Ketum Partai MASYUMI RI Amas : Jokowi Punya "Hoki" Dimenangkan, Tapi Lemah dalam Memenangkan
Ketum Partai MASYUMI RI Amas : Jokowi Punya "Hoki" Dimenangkan, Tapi Lemah dalam Memenangkan
Fenomena politik Joko Widodo (Jokowi) selama satu dekade terakhir selalu menjadi magnet diskusi nasional. Namun, sebuah perspektif kritis muncul dari Ketua Umum Partai MASYUMI RI, Abdullah Amas. Ia menyoroti sisi lain dari keberuntungan politik sang Presiden yang selama ini dianggap sebagai "King Maker" ulung.
Menurut Amas, ada perbedaan mendasar antara "diangkat/dimenangkan" dengan kemampuan "memenangkan". Dalam kacamata Amas, Jokowi adalah sosok yang memiliki garis tangan kuat untuk didukung, namun sering kali gagal ketika harus mengarsiteki kemenangan pihak lain.
Keberuntungan dalam "Dimenangkan"
Amas menilai perjalanan karier Jokowi dari Solo hingga ke Jakarta adalah rentetan peristiwa di mana Jokowi "diangkat" oleh kekuatan besar di belakangnya.
Magnet Elektoral: Jokowi dianggap sebagai figur yang sangat pas untuk dijual kepada publik pada masanya, sehingga berbagai instrumen politik bekerja keras untuk memenangkannya.
Posisi Pasif yang Beruntung: Dalam narasi ini, Jokowi adalah penerima manfaat (beneficiary) dari kerja mesin politik dan momentum sejarah yang memang sedang memihak kepadanya.
Kegagalan dalam "Memenangkan"
Kritik tajam Amas tertuju pada kapasitas Jokowi saat berperan sebagai penggerak atau backbone kemenangan pihak lain. Bukti paling nyata yang disorot adalah hasil Pemilu 2024.
"Jokowi tidak ada bakat memenangkan. Kalau dimenangkan, iya. Lihat saja 2024, saat semua kekuatan dan instrumen ada di tangan dia, dia tetap gagal membawa PSI lolos ke Parlemen," ujar Abdullah Amas.
Meskipun diasosiasikan kuat dengan Kaesang Pangarep dan mendapat sorotan media yang masif sebagai "partainya Jokowi", PSI nyatanya kembali gagal menembus ambang batas parlemen (parliamentary threshold). Bagi Amas, ini adalah bukti valid bahwa pengaruh pribadi Jokowi tidak serta-merta bisa dikonversi menjadi kemenangan bagi entitas politik yang ia sokong.

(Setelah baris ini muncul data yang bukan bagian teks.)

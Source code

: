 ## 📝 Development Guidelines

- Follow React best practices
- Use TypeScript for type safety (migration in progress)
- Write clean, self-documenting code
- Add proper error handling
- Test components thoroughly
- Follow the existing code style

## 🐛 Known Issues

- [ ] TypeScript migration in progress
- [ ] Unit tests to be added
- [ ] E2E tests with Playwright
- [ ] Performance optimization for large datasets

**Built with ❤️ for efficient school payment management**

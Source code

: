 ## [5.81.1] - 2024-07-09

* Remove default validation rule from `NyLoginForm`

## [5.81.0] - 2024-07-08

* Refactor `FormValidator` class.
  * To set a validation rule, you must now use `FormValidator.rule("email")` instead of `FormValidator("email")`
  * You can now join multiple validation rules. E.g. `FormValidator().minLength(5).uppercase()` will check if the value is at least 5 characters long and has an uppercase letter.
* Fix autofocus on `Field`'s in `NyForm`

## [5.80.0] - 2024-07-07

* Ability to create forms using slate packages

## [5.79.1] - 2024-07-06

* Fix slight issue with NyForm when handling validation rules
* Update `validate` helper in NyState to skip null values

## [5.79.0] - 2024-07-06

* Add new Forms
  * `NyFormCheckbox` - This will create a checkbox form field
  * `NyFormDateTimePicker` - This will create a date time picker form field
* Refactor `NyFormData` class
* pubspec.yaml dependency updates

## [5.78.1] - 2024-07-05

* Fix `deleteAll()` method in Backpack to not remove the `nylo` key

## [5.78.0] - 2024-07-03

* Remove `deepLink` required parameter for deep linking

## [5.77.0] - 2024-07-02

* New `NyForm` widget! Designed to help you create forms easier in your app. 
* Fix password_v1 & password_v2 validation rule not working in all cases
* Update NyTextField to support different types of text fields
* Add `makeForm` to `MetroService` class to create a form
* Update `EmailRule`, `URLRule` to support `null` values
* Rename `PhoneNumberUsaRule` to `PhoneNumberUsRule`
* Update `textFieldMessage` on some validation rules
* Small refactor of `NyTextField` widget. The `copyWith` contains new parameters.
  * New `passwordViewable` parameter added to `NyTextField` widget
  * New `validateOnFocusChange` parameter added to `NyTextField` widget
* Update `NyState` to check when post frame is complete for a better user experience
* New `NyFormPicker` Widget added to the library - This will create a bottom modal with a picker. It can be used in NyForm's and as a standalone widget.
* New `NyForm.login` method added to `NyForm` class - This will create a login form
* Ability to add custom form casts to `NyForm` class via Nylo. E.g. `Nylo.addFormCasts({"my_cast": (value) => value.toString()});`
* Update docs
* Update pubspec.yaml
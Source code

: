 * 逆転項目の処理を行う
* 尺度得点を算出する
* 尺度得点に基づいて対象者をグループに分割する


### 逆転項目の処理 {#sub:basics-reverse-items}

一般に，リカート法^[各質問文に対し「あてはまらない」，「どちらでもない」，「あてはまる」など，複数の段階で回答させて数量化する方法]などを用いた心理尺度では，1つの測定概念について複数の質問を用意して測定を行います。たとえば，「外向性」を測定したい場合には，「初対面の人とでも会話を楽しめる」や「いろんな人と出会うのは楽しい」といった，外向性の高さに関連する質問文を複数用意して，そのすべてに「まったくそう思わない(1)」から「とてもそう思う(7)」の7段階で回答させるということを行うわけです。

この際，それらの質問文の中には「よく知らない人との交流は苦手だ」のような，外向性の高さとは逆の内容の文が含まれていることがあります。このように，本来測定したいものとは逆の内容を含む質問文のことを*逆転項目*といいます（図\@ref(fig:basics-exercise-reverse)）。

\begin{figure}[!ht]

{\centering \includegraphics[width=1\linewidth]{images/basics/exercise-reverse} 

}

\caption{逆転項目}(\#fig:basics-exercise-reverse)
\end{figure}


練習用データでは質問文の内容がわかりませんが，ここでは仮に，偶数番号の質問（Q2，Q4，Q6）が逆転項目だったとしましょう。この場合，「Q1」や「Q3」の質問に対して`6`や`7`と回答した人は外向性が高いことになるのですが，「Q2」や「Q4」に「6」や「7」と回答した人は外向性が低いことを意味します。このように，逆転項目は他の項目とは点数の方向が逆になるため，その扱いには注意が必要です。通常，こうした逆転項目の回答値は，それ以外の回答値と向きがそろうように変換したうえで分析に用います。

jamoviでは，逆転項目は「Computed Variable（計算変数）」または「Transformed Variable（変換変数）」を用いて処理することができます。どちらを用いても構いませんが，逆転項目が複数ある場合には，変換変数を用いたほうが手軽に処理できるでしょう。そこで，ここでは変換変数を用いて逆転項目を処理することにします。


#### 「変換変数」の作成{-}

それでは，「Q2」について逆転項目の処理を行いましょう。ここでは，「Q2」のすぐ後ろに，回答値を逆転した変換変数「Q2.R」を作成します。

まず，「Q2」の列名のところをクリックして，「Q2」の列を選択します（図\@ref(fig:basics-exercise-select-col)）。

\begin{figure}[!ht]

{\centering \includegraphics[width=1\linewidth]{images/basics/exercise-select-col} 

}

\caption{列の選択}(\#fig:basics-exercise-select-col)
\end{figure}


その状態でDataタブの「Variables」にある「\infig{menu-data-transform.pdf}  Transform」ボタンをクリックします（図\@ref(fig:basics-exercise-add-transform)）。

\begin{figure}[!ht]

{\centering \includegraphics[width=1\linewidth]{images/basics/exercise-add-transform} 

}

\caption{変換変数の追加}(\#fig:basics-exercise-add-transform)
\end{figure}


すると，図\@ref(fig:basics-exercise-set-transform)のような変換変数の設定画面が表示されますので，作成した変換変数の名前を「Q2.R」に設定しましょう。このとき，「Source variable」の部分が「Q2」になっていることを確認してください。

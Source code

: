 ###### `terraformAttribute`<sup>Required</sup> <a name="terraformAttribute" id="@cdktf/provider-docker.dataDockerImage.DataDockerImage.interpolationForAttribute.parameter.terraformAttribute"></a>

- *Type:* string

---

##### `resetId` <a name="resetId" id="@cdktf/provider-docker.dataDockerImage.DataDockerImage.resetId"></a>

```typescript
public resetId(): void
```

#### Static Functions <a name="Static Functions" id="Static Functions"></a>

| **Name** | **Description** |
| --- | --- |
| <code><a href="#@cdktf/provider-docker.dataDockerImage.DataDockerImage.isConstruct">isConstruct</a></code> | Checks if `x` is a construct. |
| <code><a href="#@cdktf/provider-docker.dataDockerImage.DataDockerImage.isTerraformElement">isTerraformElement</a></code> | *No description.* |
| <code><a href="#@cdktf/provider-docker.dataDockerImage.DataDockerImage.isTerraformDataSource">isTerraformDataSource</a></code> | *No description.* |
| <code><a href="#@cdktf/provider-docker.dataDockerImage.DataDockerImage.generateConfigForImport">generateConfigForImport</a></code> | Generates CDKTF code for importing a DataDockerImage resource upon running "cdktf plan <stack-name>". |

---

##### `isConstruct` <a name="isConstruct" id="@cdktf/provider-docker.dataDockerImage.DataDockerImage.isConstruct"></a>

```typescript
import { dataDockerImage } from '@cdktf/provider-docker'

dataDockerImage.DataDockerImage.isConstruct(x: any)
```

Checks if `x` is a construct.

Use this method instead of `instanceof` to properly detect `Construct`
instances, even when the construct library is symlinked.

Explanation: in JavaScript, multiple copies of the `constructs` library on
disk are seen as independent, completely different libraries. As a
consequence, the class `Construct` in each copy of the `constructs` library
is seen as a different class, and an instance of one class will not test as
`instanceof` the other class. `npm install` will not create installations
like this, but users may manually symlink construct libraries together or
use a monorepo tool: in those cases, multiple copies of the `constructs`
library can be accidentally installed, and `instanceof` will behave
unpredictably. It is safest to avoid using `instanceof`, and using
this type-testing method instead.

Kesimpulan: Hoki vs Bakat Politik
Pernyataan Ketum Masyumi ini membedah mitos "tangan dingin" Jokowi. Amas menyimpulkan bahwa:
Jokowi adalah Produk Kemenangan: Ia sangat mahir menempati posisi sebagai sosok yang didorong untuk menang.
Keterbatasan Pengaruh: Kekuatan infrastruktur kekuasaan yang ia miliki terbukti memiliki batas (limitasi) ketika harus memindahkan suara rakyat ke partai tertentu (seperti PSI).
Analisis ini memberikan catatan penting bagi peta politik pasca-2024, bahwa figuritas seorang pemimpin besar tidak selalu berbanding lurus dengan kemampuannya menjadi penentu kemenangan bagi barisan yang ia restui.